You did right by your mum, now do right by yourself, get lots of rest and take care.

(((hugs)))
 

LizzieM

Registered User
May 6, 2019
54
0
It is so sad to read how families fall out over the way someone is cared for. Unless they have done their share and fully understand all the in & outs of what goes on day after day they have no right to 'go off on one'. If they don't understand or are not convinced something is one's best interest, why can't they ask why something is done a certain way, or why is the patient on a particular medication.
I'm sure a lot of the time it's deflect their own inadequacies or shame because they know in their heart they could have/should have done more.

You did right by your mum, now do right by yourself, get lots of rest and take care.

(((hugs)))
Well said @RosettaT , especially the inadequacies bit.
(((Hug))) from here for @Gillywilly too xx
 

DesperateofDevon

Registered User
Jul 7, 2019
3,274
0
You need to grieve for your Mum.

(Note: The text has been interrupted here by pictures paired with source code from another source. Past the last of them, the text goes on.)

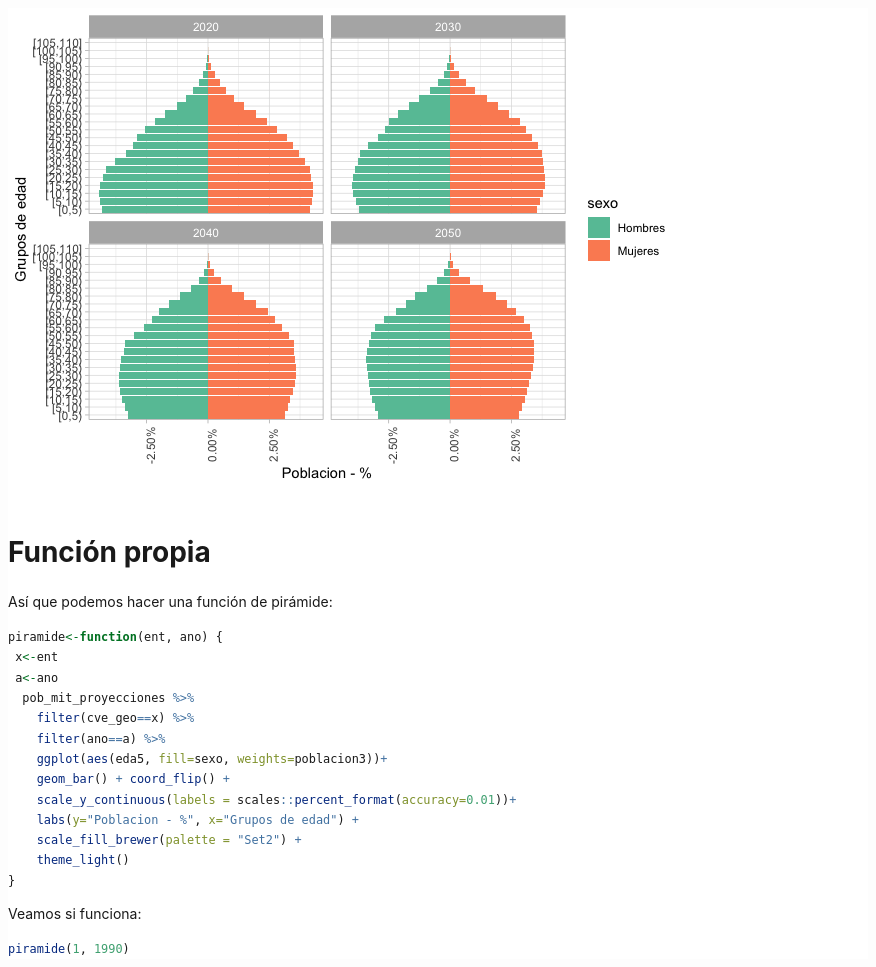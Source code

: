 ![](Piramides_files/figure-gfm/unnamed-chunk-20-1.png)

# Función propia

Así que podemos hacer una función de pirámide:

``` r
piramide<-function(ent, ano) {
 x<-ent
 a<-ano 
  pob_mit_proyecciones %>% 
    filter(cve_geo==x) %>% 
    filter(ano==a) %>%  
    ggplot(aes(eda5, fill=sexo, weights=poblacion3))+
    geom_bar() + coord_flip() +
    scale_y_continuous(labels = scales::percent_format(accuracy=0.01))+ 
    labs(y="Poblacion - %", x="Grupos de edad") +
    scale_fill_brewer(palette = "Set2") + 
    theme_light()    
}
```

Veamos si funciona:

``` r
piramide(1, 1990)
```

If there was any doubt about morphine medication & doses it would have been picked up on by the authorities... when others are ill informed & in denial this nastiness creeps in. You have been a dutiful daughter. Now concentrate on you & your health.
Take care. we are only able to do so much
(((((((Hugs)))))))
 

Cazzita

Registered User
May 12, 2018
617
0
This is absolutely heartbreaking to read for so many reasons. It is sickening generally that the family members who do absolutely nothing have the temerity to citicise anyone who cares. Apart from that, your dad has been devoted and so have you PLUS you have your own illness to contend with. Feel good in yourself that you have loved and cared for your mother and she will have known that. Take care of yourself and your dad - hope you have each other for emotional and physical support and yes, grieve all you like.
I would distance myself from siblings who don't know or care but care to be so judgemental about the ones who do all the work - how dare they!
Be kind to yourself and be as happy as you can be.
Best wishes xxx
 

Kapow

Registered User
Nov 17, 2019
161
0
Your post made me cry...how dare they? Why do the family members who are the least on the scene always have the most to say and criticise? Yes,they feel guilty because they know in their heart of hearts they should have done more.It hurts,it's hard,but you have to protect yourself and act in your own interests,they do! My heart goes out to you,you are braver than you think and you must take care of yourself too.Bless you.